Segundo ela, o baixo custo da comida, a exigência por alimentos dentro de padrões elevados e a falta de conhecimento do público urbano sobre a produção de alimentos contribuem para que este cenário continue. Por isto, o governo teria papel fundamental.
“A solução para a redução do desperdício de alimentos está em desenvolver programas e campanhas públicas desde a produção até o consumo”, afirma Maria Ângela, ao apresentar as inúmeras ações da Prefeitura de Belo Horizonte, como o Programa Abastecer que, desde 1993, comercializa frutas e hortaliças de classificação comercial inferior a um preço controlado (R$ 0,99) para a população de baixa renda.

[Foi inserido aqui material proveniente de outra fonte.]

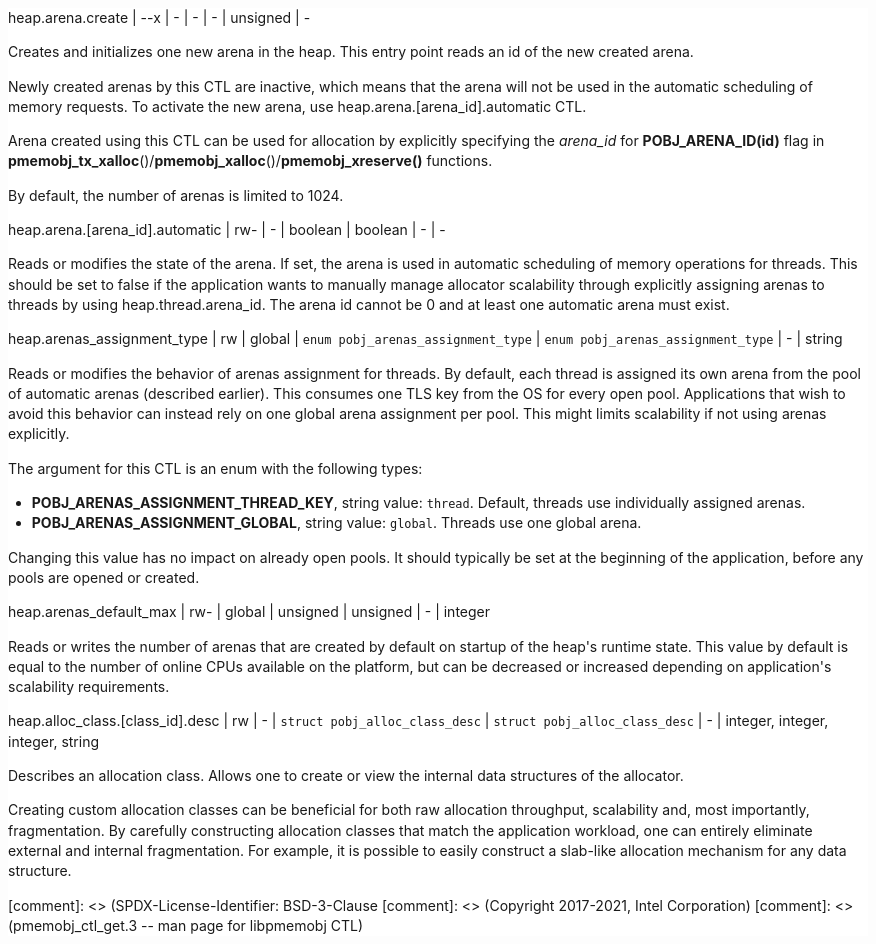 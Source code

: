 heap.arena.create | --x | - | - | - | unsigned | -

Creates and initializes one new arena in the heap.
This entry point reads an id of the new created arena.

Newly created arenas by this CTL are inactive, which means that
the arena will not be used in the automatic scheduling of
memory requests. To activate the new arena, use heap.arena.[arena_id].automatic CTL.

Arena created using this CTL can be used for allocation by explicitly
specifying the *arena_id* for **POBJ_ARENA_ID(id)** flag in
**pmemobj_tx_xalloc**()/**pmemobj_xalloc**()/**pmemobj_xreserve()** functions.

By default, the number of arenas is limited to 1024.

heap.arena.[arena_id].automatic | rw- | - | boolean | boolean | - | -

Reads or modifies the state of the arena.
If set, the arena is used in automatic scheduling of memory operations for threads.
This should be set to false if the application wants to manually manage allocator
scalability through explicitly assigning arenas to threads by using heap.thread.arena_id.
The arena id cannot be 0 and at least one automatic arena must exist.

heap.arenas_assignment_type | rw | global | `enum pobj_arenas_assignment_type` | `enum pobj_arenas_assignment_type` | - | string

Reads or modifies the behavior of arenas assignment for threads. By default,
each thread is assigned its own arena from the pool of automatic arenas
(described earlier). This consumes one TLS key from the OS for every open
pool. Applications that wish to avoid this behavior can instead rely on one
global arena assignment per pool. This might limits scalability if not using
arenas explicitly.

The argument for this CTL is an enum with the following types:

 - **POBJ_ARENAS_ASSIGNMENT_THREAD_KEY**, string value: `thread`.
	Default, threads use individually assigned arenas.
 - **POBJ_ARENAS_ASSIGNMENT_GLOBAL**, string value: `global`.
	Threads use one global arena.

Changing this value has no impact on already open pools. It should typically be
set at the beginning of the application, before any pools are opened or created.

heap.arenas_default_max | rw- | global | unsigned | unsigned | - | integer

Reads or writes the number of arenas that are created by default on startup of
the heap's runtime state.
This value by default is equal to the number of online CPUs available on the
platform, but can be decreased or increased depending on application's
scalability requirements.

heap.alloc_class.[class_id].desc | rw | - | `struct pobj_alloc_class_desc` |
`struct pobj_alloc_class_desc` | - | integer, integer, integer, string

Describes an allocation class. Allows one to create or view the internal
data structures of the allocator.

Creating custom allocation classes can be beneficial for both raw allocation
throughput, scalability and, most importantly, fragmentation. By carefully
constructing allocation classes that match the application workload,
one can entirely eliminate external and internal fragmentation. For example,
it is possible to easily construct a slab-like allocation mechanism for any
data structure.


[comment]: <> (SPDX-License-Identifier: BSD-3-Clause
[comment]: <> (Copyright 2017-2021, Intel Corporation)
[comment]: <> (pmemobj_ctl_get.3 -- man page for libpmemobj CTL) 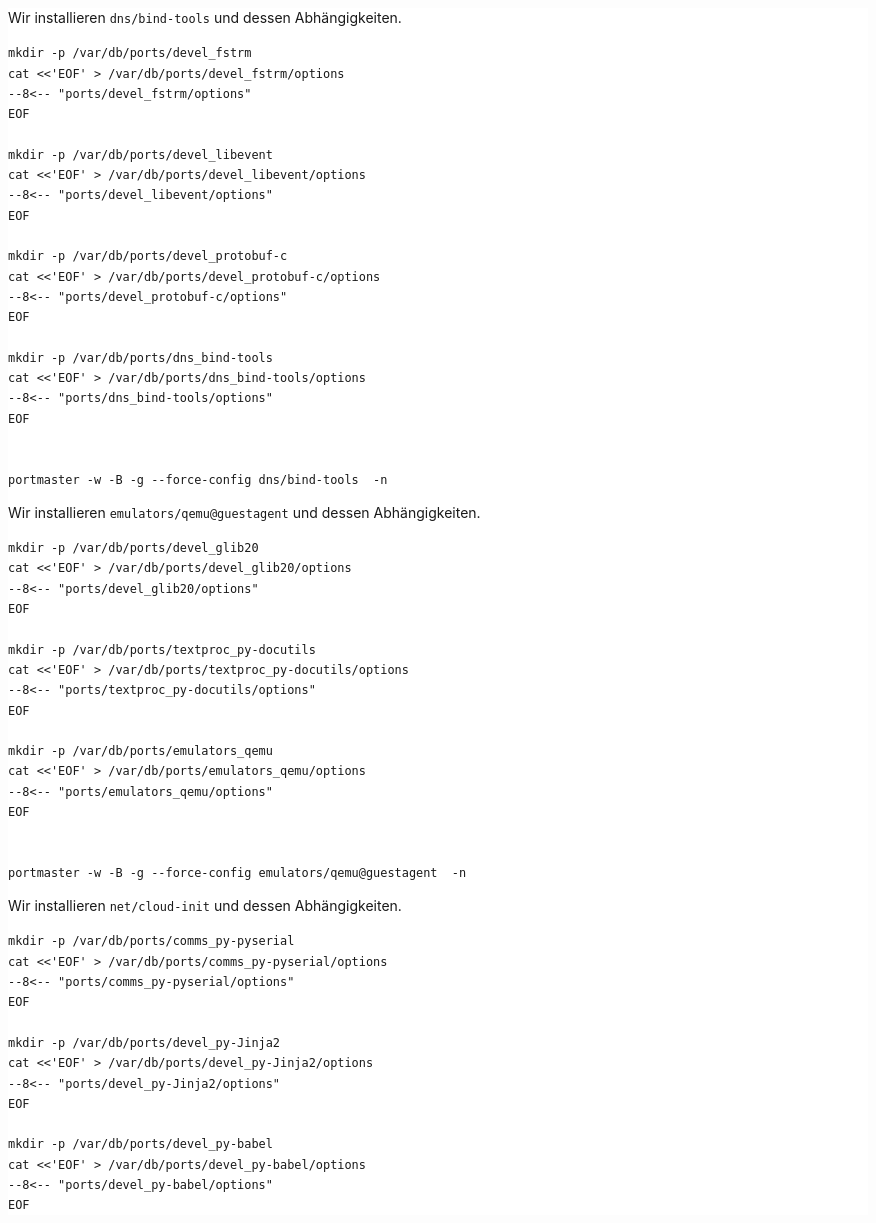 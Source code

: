 Wir installieren `dns/bind-tools` und dessen Abhängigkeiten.

```shell
mkdir -p /var/db/ports/devel_fstrm
cat <<'EOF' > /var/db/ports/devel_fstrm/options
--8<-- "ports/devel_fstrm/options"
EOF

mkdir -p /var/db/ports/devel_libevent
cat <<'EOF' > /var/db/ports/devel_libevent/options
--8<-- "ports/devel_libevent/options"
EOF

mkdir -p /var/db/ports/devel_protobuf-c
cat <<'EOF' > /var/db/ports/devel_protobuf-c/options
--8<-- "ports/devel_protobuf-c/options"
EOF

mkdir -p /var/db/ports/dns_bind-tools
cat <<'EOF' > /var/db/ports/dns_bind-tools/options
--8<-- "ports/dns_bind-tools/options"
EOF


portmaster -w -B -g --force-config dns/bind-tools  -n
```

Wir installieren `emulators/qemu@guestagent` und dessen Abhängigkeiten.

```shell
mkdir -p /var/db/ports/devel_glib20
cat <<'EOF' > /var/db/ports/devel_glib20/options
--8<-- "ports/devel_glib20/options"
EOF

mkdir -p /var/db/ports/textproc_py-docutils
cat <<'EOF' > /var/db/ports/textproc_py-docutils/options
--8<-- "ports/textproc_py-docutils/options"
EOF

mkdir -p /var/db/ports/emulators_qemu
cat <<'EOF' > /var/db/ports/emulators_qemu/options
--8<-- "ports/emulators_qemu/options"
EOF


portmaster -w -B -g --force-config emulators/qemu@guestagent  -n
```

Wir installieren `net/cloud-init` und dessen Abhängigkeiten.

```shell
mkdir -p /var/db/ports/comms_py-pyserial
cat <<'EOF' > /var/db/ports/comms_py-pyserial/options
--8<-- "ports/comms_py-pyserial/options"
EOF

mkdir -p /var/db/ports/devel_py-Jinja2
cat <<'EOF' > /var/db/ports/devel_py-Jinja2/options
--8<-- "ports/devel_py-Jinja2/options"
EOF

mkdir -p /var/db/ports/devel_py-babel
cat <<'EOF' > /var/db/ports/devel_py-babel/options
--8<-- "ports/devel_py-babel/options"
EOF

``` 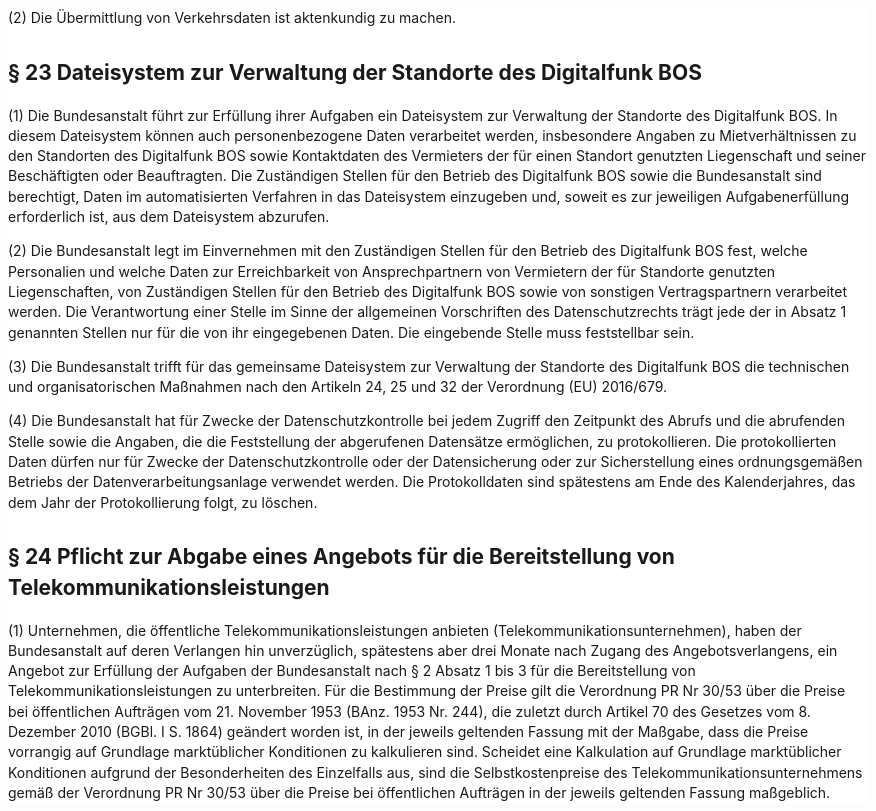 (2) Die Übermittlung von Verkehrsdaten ist aktenkundig zu machen.


## § 23 Dateisystem zur Verwaltung der Standorte des Digitalfunk BOS

(1) Die Bundesanstalt führt zur Erfüllung ihrer Aufgaben ein
Dateisystem zur Verwaltung der Standorte des Digitalfunk BOS. In
diesem Dateisystem können auch personenbezogene Daten verarbeitet
werden, insbesondere Angaben zu Mietverhältnissen zu den Standorten
des Digitalfunk BOS sowie Kontaktdaten des Vermieters der für einen
Standort genutzten Liegenschaft und seiner Beschäftigten oder
Beauftragten. Die Zuständigen Stellen für den Betrieb des Digitalfunk
BOS sowie die Bundesanstalt sind berechtigt, Daten im automatisierten
Verfahren in das Dateisystem einzugeben und, soweit es zur jeweiligen
Aufgabenerfüllung erforderlich ist, aus dem Dateisystem abzurufen.

(2) Die Bundesanstalt legt im Einvernehmen mit den Zuständigen Stellen
für den Betrieb des Digitalfunk BOS fest, welche Personalien und
welche Daten zur Erreichbarkeit von Ansprechpartnern von Vermietern
der für Standorte genutzten Liegenschaften, von Zuständigen Stellen
für den Betrieb des Digitalfunk BOS sowie von sonstigen
Vertragspartnern verarbeitet werden. Die Verantwortung einer Stelle im
Sinne der allgemeinen Vorschriften des Datenschutzrechts trägt jede
der in Absatz 1 genannten Stellen nur für die von ihr eingegebenen
Daten. Die eingebende Stelle muss feststellbar sein.

(3) Die Bundesanstalt trifft für das gemeinsame Dateisystem zur
Verwaltung der Standorte des Digitalfunk BOS die technischen und
organisatorischen Maßnahmen nach den Artikeln 24, 25 und 32 der
Verordnung (EU) 2016/679.

(4) Die Bundesanstalt hat für Zwecke der Datenschutzkontrolle bei
jedem Zugriff den Zeitpunkt des Abrufs und die abrufenden Stelle sowie
die Angaben, die die Feststellung der abgerufenen Datensätze
ermöglichen, zu protokollieren. Die protokollierten Daten dürfen nur
für Zwecke der Datenschutzkontrolle oder der Datensicherung oder zur
Sicherstellung eines ordnungsgemäßen Betriebs der
Datenverarbeitungsanlage verwendet werden. Die Protokolldaten sind
spätestens am Ende des Kalenderjahres, das dem Jahr der
Protokollierung folgt, zu löschen.


## § 24 Pflicht zur Abgabe eines Angebots für die Bereitstellung von Telekommunikationsleistungen

(1) Unternehmen, die öffentliche Telekommunikationsleistungen anbieten
(Telekommunikationsunternehmen), haben der Bundesanstalt auf deren
Verlangen hin unverzüglich, spätestens aber drei Monate nach Zugang
des Angebotsverlangens, ein Angebot zur Erfüllung der Aufgaben der
Bundesanstalt nach § 2 Absatz 1 bis 3 für die Bereitstellung von
Telekommunikationsleistungen zu unterbreiten. Für die Bestimmung der
Preise gilt die Verordnung PR Nr 30/53 über die Preise bei
öffentlichen Aufträgen vom 21. November 1953 (BAnz. 1953 Nr. 244), die
zuletzt durch Artikel 70 des Gesetzes vom 8. Dezember 2010 (BGBl. I S.
1864) geändert worden ist, in der jeweils geltenden Fassung mit der
Maßgabe, dass die Preise vorrangig auf Grundlage marktüblicher
Konditionen zu kalkulieren sind. Scheidet eine Kalkulation auf
Grundlage marktüblicher Konditionen aufgrund der Besonderheiten des
Einzelfalls aus, sind die Selbstkostenpreise des
Telekommunikationsunternehmens gemäß der Verordnung PR Nr 30/53 über
die Preise bei öffentlichen Aufträgen in der jeweils geltenden Fassung
maßgeblich.
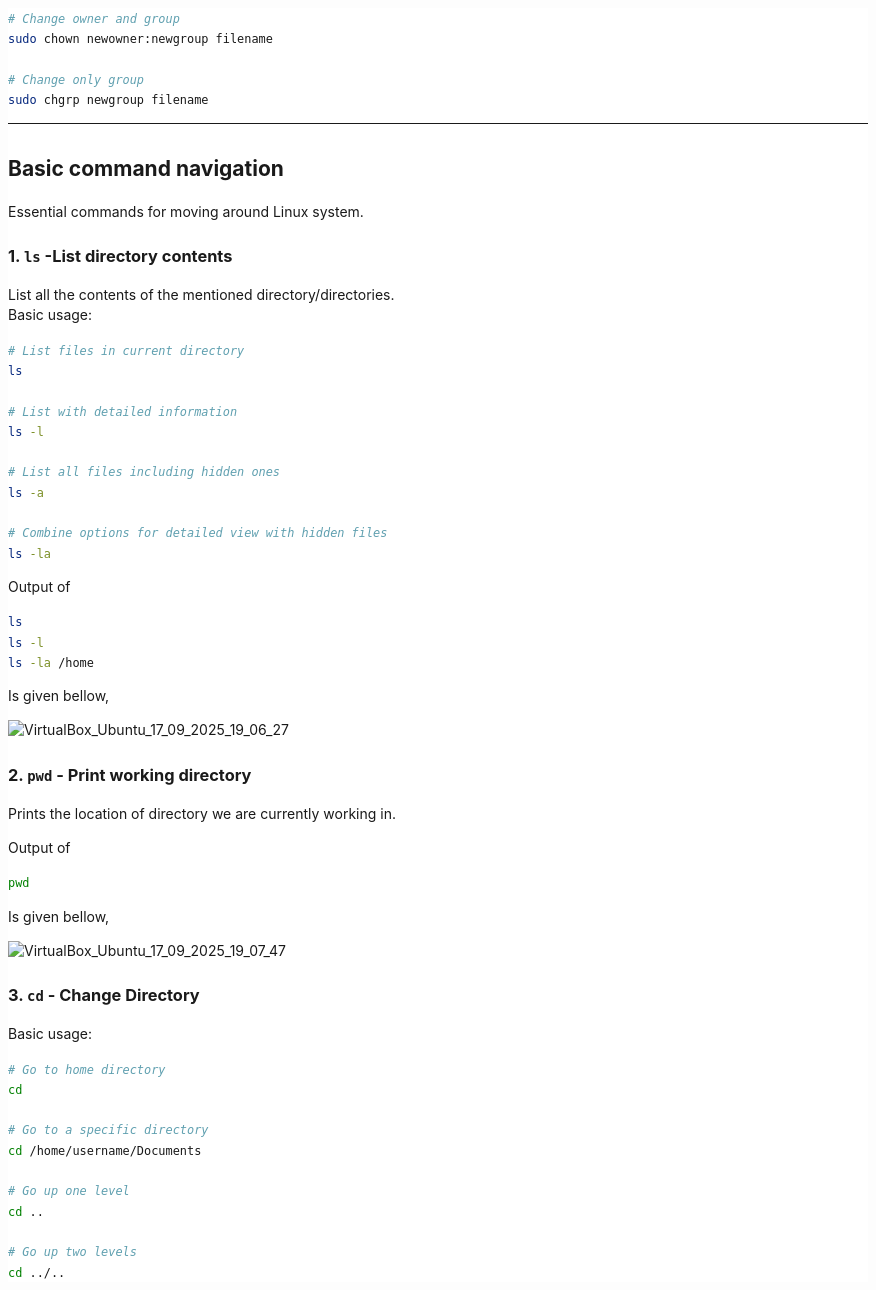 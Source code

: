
```bash
# Change owner and group
sudo chown newowner:newgroup filename

# Change only group
sudo chgrp newgroup filename
```
***
## Basic command navigation
Essential commands for moving around Linux system.  
### 1. `ls` -List directory contents
List all the contents of the mentioned directory/directories.  
Basic usage:
```bash
# List files in current directory
ls

# List with detailed information
ls -l

# List all files including hidden ones
ls -a

# Combine options for detailed view with hidden files
ls -la
```
Output of 
```bash
ls
ls -l
ls -la /home
```
Is given bellow,

<img width="2940" height="1912" alt="VirtualBox_Ubuntu_17_09_2025_19_06_27" src="https://github.com/user-attachments/assets/cb8f9ee6-eb2c-4a3e-a1f2-8ce371de89c1" />


### 2. `pwd` - Print working directory
Prints the location of directory we are currently working in.  

Output of
```bash
pwd
```
Is given bellow,  

<img width="2940" height="1912" alt="VirtualBox_Ubuntu_17_09_2025_19_07_47" src="https://github.com/user-attachments/assets/d149abe6-7aeb-40d4-8013-d304e7925911" />


### 3. `cd` - Change Directory
Basic usage:
```bash
# Go to home directory
cd

# Go to a specific directory
cd /home/username/Documents

# Go up one level
cd ..

# Go up two levels
cd ../..

``` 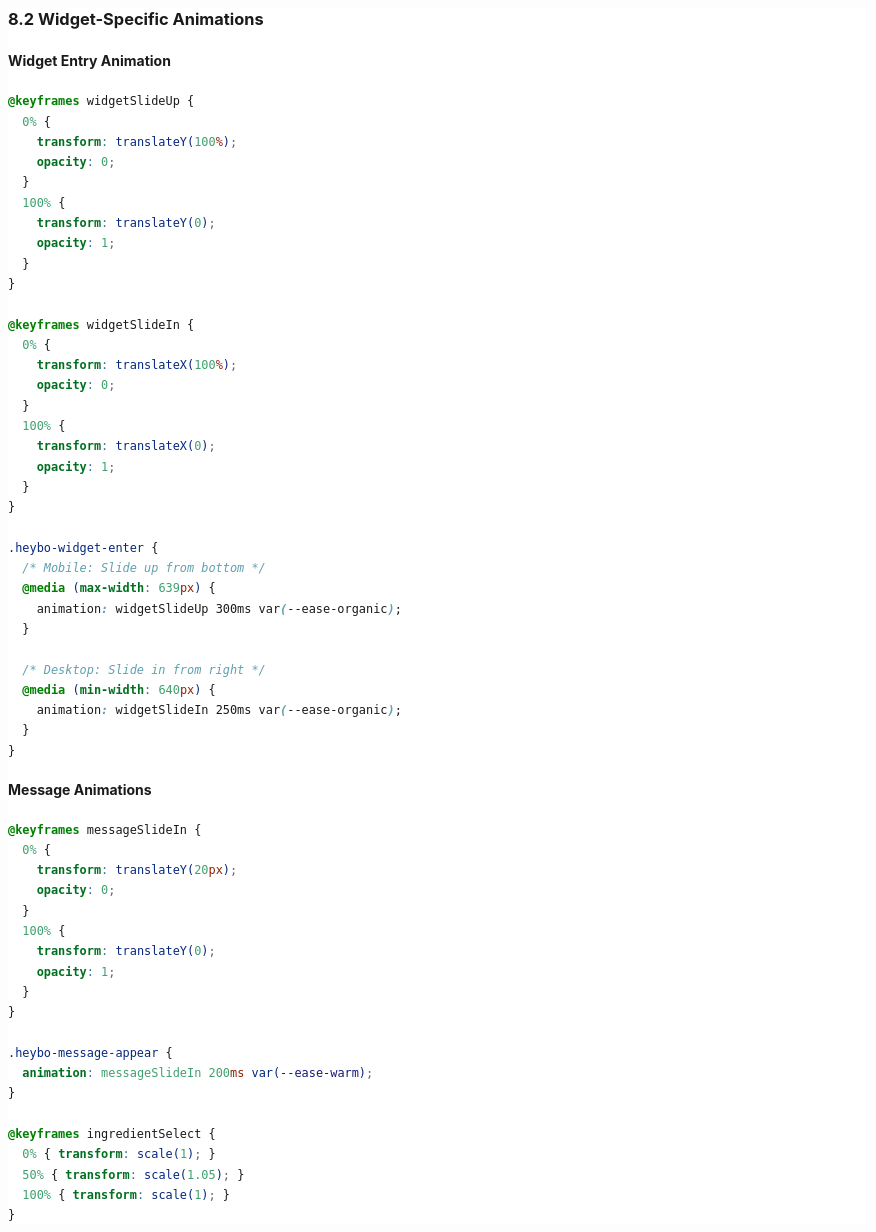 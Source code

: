 ### 8.2 Widget-Specific Animations

#### Widget Entry Animation

```css
@keyframes widgetSlideUp {
  0% {
    transform: translateY(100%);
    opacity: 0;
  }
  100% {
    transform: translateY(0);
    opacity: 1;
  }
}

@keyframes widgetSlideIn {
  0% {
    transform: translateX(100%);
    opacity: 0;
  }
  100% {
    transform: translateX(0);
    opacity: 1;
  }
}

.heybo-widget-enter {
  /* Mobile: Slide up from bottom */
  @media (max-width: 639px) {
    animation: widgetSlideUp 300ms var(--ease-organic);
  }
  
  /* Desktop: Slide in from right */
  @media (min-width: 640px) {
    animation: widgetSlideIn 250ms var(--ease-organic);
  }
}
```

#### Message Animations

```css
@keyframes messageSlideIn {
  0% {
    transform: translateY(20px);
    opacity: 0;
  }
  100% {
    transform: translateY(0);
    opacity: 1;
  }
}

.heybo-message-appear {
  animation: messageSlideIn 200ms var(--ease-warm);
}

@keyframes ingredientSelect {
  0% { transform: scale(1); }
  50% { transform: scale(1.05); }
  100% { transform: scale(1); }
}

```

Uma alternativa também apontada por ela seria, “a redução da cadeia de distribuição de alimentos. “Aproximando os produtores dos consumidores, diminuirá as perdas de alimentos”. As vantagens seriam preços mais justos e a possibilidade de compra de alimentos mais frescos direto do produtor, destaca Maria Ângela.
Por outro lado, “a maioria dos produtores rurais ainda não possui uma logística de transporte adequada para escoar a sua produção desde o campo, o que inviabilizaria esta ideia em muitas regiões do País”.
Aumento da população
Professor do Instituto de Economia da Universidade Estadual de Campinas (Unicamp), Walter Belik alerta para o aumento populacional e a provável escassez de alimentos, principalmente em virtude disto, menos terras cultiváveis e menos água para o consumo dos seres humanos, animais e para a agricultura.
“Pensar em reduzir as perdas e o desperdício de alimentos é pensar no meio ambiente, ao se racionalizar o uso da água e evitar a contaminação do solo”, diz. “Devemos diminuir a pressão sobre os recursos naturais e a emissão de gases que provocam o efeito estufa; enfim, buscar um sistema alimentar sustentável”, afirma o professor.